Notícias
STF derruba trechos da nova Lei de Improbidade e reforça mecanismos de combate à corrupção
O STF prosseguiu com o julgamento das ADIs 7156 e 7236, que questionam pontos da reforma da Lei de Improbidade Administrativa promovida pela Lei nº 14.230/2021. A Corte declarou inconstitucionais dispositivos que restringiam o bloqueio de bens, limitavam a atuação dos juízes, exigiam manifestação prévia dos tribunais de contas e afastavam a responsabilidade solidária pelo ressarcimento ao erário. O Tribunal também reafirmou a natureza civil da ação de improbidade e manteve a possibilidade de responsabilização de partidos políticos com base na Lei de Improbidade. O julgamento ainda não foi concluído.
Falha na vigilância de creche municipal gera responsabilidade civil do Estado, decide TJSP.
A 8ª Câmara de Direito Público do TJSP manteve a responsabilização do Município de Casa Branca após uma criança conseguir sair sozinha de uma creche municipal sem que os funcionários percebessem.

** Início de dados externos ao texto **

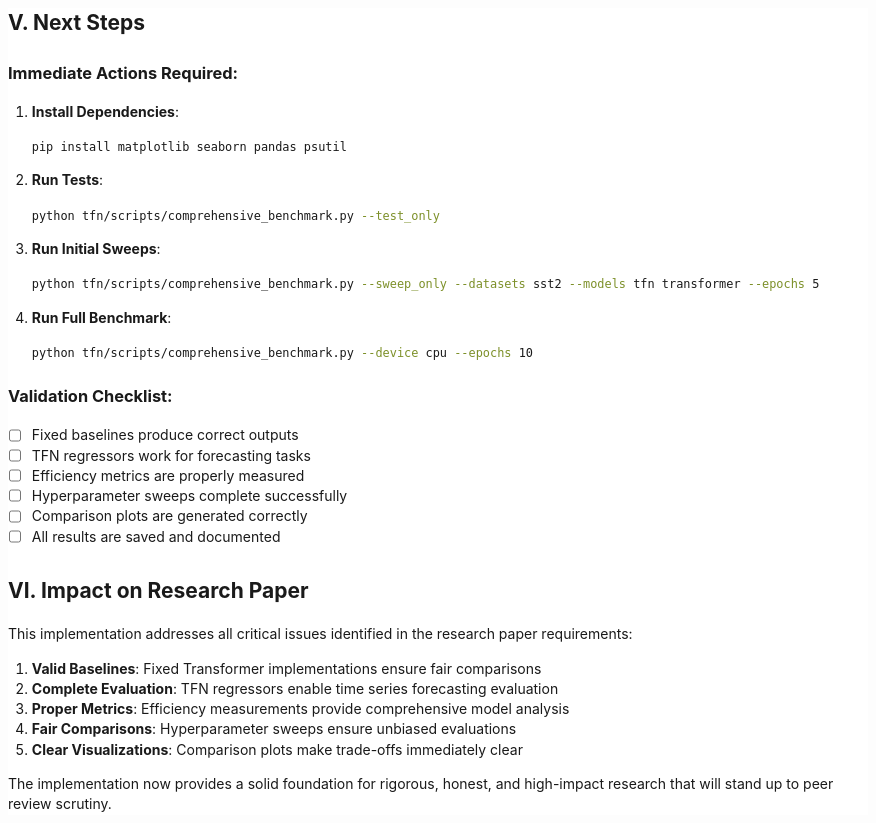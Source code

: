 ## V. Next Steps

### Immediate Actions Required:

1. **Install Dependencies**:
   ```bash
   pip install matplotlib seaborn pandas psutil
   ```

2. **Run Tests**:
   ```bash
   python tfn/scripts/comprehensive_benchmark.py --test_only
   ```

3. **Run Initial Sweeps**:
   ```bash
   python tfn/scripts/comprehensive_benchmark.py --sweep_only --datasets sst2 --models tfn transformer --epochs 5
   ```

4. **Run Full Benchmark**:
   ```bash
   python tfn/scripts/comprehensive_benchmark.py --device cpu --epochs 10
   ```

### Validation Checklist:

- [ ] Fixed baselines produce correct outputs
- [ ] TFN regressors work for forecasting tasks
- [ ] Efficiency metrics are properly measured
- [ ] Hyperparameter sweeps complete successfully
- [ ] Comparison plots are generated correctly
- [ ] All results are saved and documented

## VI. Impact on Research Paper

This implementation addresses all critical issues identified in the research paper requirements:

1. **Valid Baselines**: Fixed Transformer implementations ensure fair comparisons
2. **Complete Evaluation**: TFN regressors enable time series forecasting evaluation
3. **Proper Metrics**: Efficiency measurements provide comprehensive model analysis
4. **Fair Comparisons**: Hyperparameter sweeps ensure unbiased evaluations
5. **Clear Visualizations**: Comparison plots make trade-offs immediately clear

The implementation now provides a solid foundation for rigorous, honest, and high-impact research that will stand up to peer review scrutiny. 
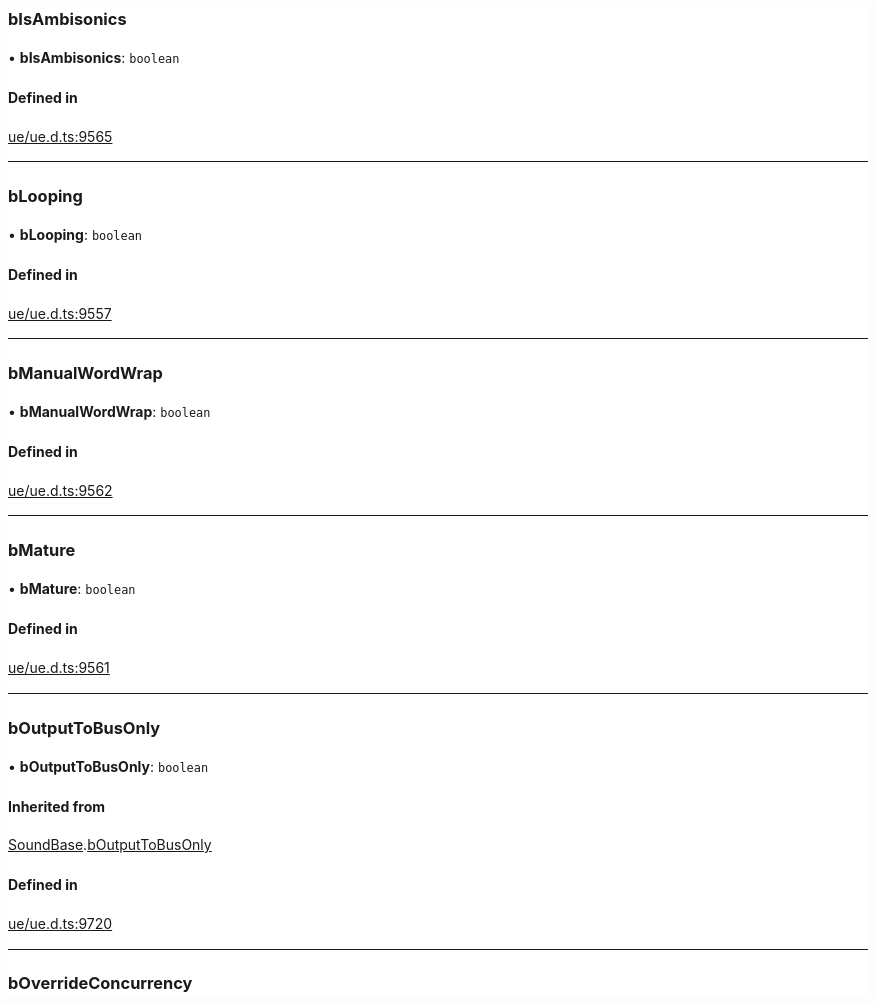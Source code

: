 ### bIsAmbisonics

• **bIsAmbisonics**: `boolean`

#### Defined in

[ue/ue.d.ts:9565](https://github.com/YugMetaverse/yug_typings/blob/25cad34/ue/ue.d.ts#L9565)

___

### bLooping

• **bLooping**: `boolean`

#### Defined in

[ue/ue.d.ts:9557](https://github.com/YugMetaverse/yug_typings/blob/25cad34/ue/ue.d.ts#L9557)

___

### bManualWordWrap

• **bManualWordWrap**: `boolean`

#### Defined in

[ue/ue.d.ts:9562](https://github.com/YugMetaverse/yug_typings/blob/25cad34/ue/ue.d.ts#L9562)

___

### bMature

• **bMature**: `boolean`

#### Defined in

[ue/ue.d.ts:9561](https://github.com/YugMetaverse/yug_typings/blob/25cad34/ue/ue.d.ts#L9561)

___

### bOutputToBusOnly

• **bOutputToBusOnly**: `boolean`

#### Inherited from

[SoundBase](ue_ue.SoundBase.md).[bOutputToBusOnly](ue_ue.SoundBase.md#boutputtobusonly)

#### Defined in

[ue/ue.d.ts:9720](https://github.com/YugMetaverse/yug_typings/blob/25cad34/ue/ue.d.ts#L9720)

___

### bOverrideConcurrency
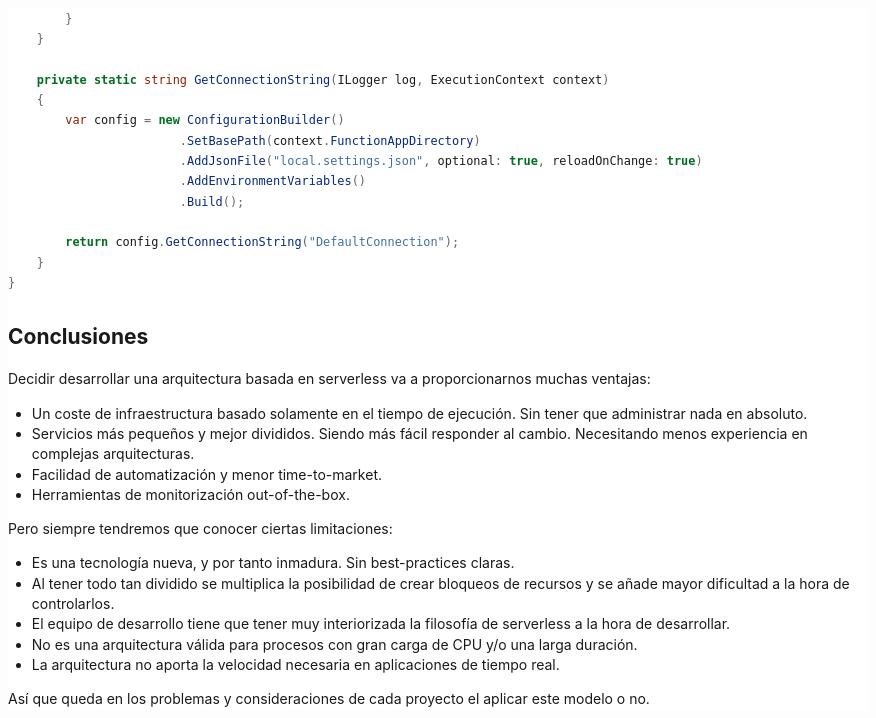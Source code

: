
 ```csharp
        }
    }

    private static string GetConnectionString(ILogger log, ExecutionContext context)
    {
        var config = new ConfigurationBuilder()
                        .SetBasePath(context.FunctionAppDirectory)
                        .AddJsonFile("local.settings.json", optional: true, reloadOnChange: true)
                        .AddEnvironmentVariables()
                        .Build();

        return config.GetConnectionString("DefaultConnection");
    }
}
```

## Conclusiones

Decidir desarrollar una arquitectura basada en serverless va a proporcionarnos muchas ventajas:

- Un coste de infraestructura basado solamente en el tiempo de ejecución. Sin tener que administrar nada en absoluto.
- Servicios más pequeños y mejor divididos. Siendo más fácil responder al cambio. Necesitando menos experiencia en complejas arquitecturas.
- Facilidad de automatización y menor time-to-market.
- Herramientas de monitorización out-of-the-box.

Pero siempre tendremos que conocer ciertas limitaciones:

- Es una tecnología nueva, y por tanto inmadura. Sin best-practices claras.
- Al tener todo tan dividido se multiplica la posibilidad de crear bloqueos de recursos y se añade mayor dificultad a la hora de controlarlos.
- El equipo de desarrollo tiene que tener muy interiorizada la filosofía de serverless a la hora de desarrollar.
- No es una arquitectura válida para procesos con gran carga de CPU y/o una larga duración.
- La arquitectura no aporta la velocidad necesaria en aplicaciones de tiempo real.

Así que queda en los problemas y consideraciones de cada proyecto el aplicar este modelo o no.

O menino foi encontrado posteriormente fora da instituição, acompanhado por pessoas desconhecidas. O colegiado reconheceu a falha no dever de vigilância e fixou em R$ 30 mil a indenização por danos morais devida aos pais e à criança. A decisão foi unânime.
Anac autoriza novas companhias aéreas estrangeiras e amplia oferta de voos internacionais para o Brasil
A Anac autorizou as companhias estrangeiras Wamos Air (Espanha) e Air Peace (Nigéria) a operar voos regulares de passageiros e carga com origem e/ou destino no Brasil. A medida, baseada no Código Brasileiro de Aeronáutica, visa ampliar a conectividade internacional e promover maior concorrência no setor aéreo brasileiro.
TJDFT confirma extinção de processo por descumprimento de determinação judicial e uso abusivo do direito de ação
O TJDFT manteve a extinção de ação ajuizada contra instituição financeira por descumprimento de ordem de emenda da petição inicial e indícios de fracionamento de demandas. O tribunal entendeu que a parte não apresentou documentos essenciais e adotou prática incompatível com os deveres de boa-fé e cooperação processual, ao propor ações semelhantes de forma repetida.
Plataforma digital deve reativar conta e indenizar usuário por desativação indevida de perfil
A Justiça do Rio Grande do Norte condenou uma plataforma de rede social a reativar conta de usuário no Instagram e pagar R$ 2 mil por danos morais após suspensão sem justificativa concreta. O juízo entendeu que houve falha na prestação de serviço, com violação ao Código de Defesa do Consumidor, já que a empresa não comprovou a alegada infração nem apresentou motivação específica para o bloqueio do perfil.